# Dataset records
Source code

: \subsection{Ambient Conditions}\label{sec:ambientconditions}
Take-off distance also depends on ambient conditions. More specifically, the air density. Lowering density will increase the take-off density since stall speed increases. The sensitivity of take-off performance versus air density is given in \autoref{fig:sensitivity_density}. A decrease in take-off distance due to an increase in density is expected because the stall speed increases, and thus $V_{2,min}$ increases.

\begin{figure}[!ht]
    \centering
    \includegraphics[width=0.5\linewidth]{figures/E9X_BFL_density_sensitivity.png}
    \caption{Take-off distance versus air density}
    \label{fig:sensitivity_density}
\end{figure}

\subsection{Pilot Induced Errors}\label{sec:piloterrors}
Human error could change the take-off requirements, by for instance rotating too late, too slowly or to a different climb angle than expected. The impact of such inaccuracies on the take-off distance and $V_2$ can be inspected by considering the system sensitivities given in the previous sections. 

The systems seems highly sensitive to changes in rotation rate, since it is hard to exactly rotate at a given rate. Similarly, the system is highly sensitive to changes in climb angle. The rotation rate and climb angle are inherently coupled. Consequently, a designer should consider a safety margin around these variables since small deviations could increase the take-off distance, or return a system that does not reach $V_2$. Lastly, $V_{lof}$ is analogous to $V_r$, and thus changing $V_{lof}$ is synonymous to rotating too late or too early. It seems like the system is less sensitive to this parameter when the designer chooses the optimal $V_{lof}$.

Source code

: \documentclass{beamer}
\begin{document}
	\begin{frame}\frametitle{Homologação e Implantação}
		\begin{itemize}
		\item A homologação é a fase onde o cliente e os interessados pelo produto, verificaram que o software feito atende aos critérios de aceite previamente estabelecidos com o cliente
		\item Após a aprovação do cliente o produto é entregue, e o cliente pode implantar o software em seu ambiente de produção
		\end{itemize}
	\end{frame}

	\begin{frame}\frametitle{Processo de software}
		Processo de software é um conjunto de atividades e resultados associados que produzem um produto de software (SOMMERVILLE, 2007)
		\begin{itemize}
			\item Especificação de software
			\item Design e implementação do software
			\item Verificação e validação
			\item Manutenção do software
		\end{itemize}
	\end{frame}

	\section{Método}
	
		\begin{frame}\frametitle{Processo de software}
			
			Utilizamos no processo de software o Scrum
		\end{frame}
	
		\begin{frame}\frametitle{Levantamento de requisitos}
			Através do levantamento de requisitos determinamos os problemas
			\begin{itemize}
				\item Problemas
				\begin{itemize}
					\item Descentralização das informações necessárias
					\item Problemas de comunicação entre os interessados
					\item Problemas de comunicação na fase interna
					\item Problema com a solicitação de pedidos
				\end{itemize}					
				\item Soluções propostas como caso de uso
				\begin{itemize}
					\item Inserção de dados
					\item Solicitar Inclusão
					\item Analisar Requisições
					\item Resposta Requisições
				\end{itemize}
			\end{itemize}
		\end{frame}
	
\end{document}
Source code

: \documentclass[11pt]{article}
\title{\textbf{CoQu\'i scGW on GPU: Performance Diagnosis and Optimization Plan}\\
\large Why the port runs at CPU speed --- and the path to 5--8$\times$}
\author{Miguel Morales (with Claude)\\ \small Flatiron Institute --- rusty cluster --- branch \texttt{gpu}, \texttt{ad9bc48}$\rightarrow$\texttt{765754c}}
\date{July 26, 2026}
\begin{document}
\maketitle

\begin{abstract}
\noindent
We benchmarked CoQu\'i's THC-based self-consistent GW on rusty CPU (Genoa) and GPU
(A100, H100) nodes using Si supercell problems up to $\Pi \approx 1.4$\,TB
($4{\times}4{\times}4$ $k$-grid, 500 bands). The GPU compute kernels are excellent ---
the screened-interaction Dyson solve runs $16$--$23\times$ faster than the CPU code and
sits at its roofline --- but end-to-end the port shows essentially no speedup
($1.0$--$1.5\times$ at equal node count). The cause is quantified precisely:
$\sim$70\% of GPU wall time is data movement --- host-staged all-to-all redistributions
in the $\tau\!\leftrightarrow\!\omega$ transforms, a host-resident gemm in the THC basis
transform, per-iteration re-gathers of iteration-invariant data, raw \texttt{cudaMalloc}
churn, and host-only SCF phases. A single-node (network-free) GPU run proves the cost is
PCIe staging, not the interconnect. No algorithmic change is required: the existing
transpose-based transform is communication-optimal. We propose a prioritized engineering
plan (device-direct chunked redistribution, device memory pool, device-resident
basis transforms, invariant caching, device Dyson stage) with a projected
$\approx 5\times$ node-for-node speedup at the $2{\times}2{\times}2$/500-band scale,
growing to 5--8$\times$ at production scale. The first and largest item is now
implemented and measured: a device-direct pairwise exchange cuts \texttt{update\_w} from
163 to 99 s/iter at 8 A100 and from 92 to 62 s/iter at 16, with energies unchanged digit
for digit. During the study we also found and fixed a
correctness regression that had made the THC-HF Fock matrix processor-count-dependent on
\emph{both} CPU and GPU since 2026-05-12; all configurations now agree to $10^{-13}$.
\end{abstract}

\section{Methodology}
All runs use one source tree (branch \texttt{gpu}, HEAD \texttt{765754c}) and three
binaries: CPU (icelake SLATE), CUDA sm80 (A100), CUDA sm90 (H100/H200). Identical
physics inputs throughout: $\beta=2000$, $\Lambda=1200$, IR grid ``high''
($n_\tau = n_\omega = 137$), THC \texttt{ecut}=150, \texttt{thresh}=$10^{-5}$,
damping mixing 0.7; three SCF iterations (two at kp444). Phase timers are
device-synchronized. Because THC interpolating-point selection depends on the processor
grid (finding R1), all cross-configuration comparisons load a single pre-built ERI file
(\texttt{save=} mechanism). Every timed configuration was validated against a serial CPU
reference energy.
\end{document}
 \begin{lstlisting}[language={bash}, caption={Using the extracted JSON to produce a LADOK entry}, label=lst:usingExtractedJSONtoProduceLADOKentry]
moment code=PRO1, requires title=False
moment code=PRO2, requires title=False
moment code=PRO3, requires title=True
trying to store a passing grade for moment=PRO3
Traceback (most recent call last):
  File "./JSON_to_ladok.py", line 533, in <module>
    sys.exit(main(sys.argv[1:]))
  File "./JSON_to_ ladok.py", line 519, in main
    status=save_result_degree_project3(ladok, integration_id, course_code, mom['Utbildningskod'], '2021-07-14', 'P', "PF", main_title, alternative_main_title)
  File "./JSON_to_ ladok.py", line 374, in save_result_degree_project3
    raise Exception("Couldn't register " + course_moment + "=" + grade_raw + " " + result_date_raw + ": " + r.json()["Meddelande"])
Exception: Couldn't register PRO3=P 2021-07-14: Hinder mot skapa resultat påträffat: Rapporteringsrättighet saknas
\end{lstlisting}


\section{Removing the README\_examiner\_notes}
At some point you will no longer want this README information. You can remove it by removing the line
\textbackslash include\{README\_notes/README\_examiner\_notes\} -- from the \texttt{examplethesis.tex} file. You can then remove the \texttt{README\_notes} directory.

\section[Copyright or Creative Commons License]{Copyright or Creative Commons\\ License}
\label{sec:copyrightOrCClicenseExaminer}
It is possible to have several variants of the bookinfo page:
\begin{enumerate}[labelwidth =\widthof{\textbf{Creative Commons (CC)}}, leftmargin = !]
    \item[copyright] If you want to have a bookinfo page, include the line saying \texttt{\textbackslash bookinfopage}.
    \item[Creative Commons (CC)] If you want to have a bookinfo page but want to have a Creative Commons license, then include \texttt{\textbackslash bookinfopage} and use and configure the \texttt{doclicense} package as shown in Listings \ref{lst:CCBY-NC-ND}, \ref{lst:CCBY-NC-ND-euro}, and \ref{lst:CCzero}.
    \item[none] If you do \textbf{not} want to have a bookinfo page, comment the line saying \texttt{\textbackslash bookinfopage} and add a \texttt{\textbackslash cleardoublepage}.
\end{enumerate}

# About this exercise
Print again the lines of the entries above that fall between the line holding "We benchmarked CoQu\'i's" and the line holding "churn, and host-only", inclusive, exactly as they stand.

# Task solution
We benchmarked CoQu\'i's THC-based self-consistent GW on rusty CPU (Genoa) and GPU
(A100, H100) nodes using Si supercell problems up to $\Pi \approx 1.4$\,TB
($4{\times}4{\times}4$ $k$-grid, 500 bands). The GPU compute kernels are excellent ---
the screened-interaction Dyson solve runs $16$--$23\times$ faster than the CPU code and
sits at its roofline --- but end-to-end the port shows essentially no speedup
($1.0$--$1.5\times$ at equal node count). The cause is quantified precisely:
$\sim$70\% of GPU wall time is data movement --- host-staged all-to-all redistributions
in the $\tau\!\leftrightarrow\!\omega$ transforms, a host-resident gemm in the THC basis
transform, per-iteration re-gathers of iteration-invariant data, raw \texttt{cudaMalloc}
churn, and host-only SCF phases. A single-node (network-free) GPU run proves the cost is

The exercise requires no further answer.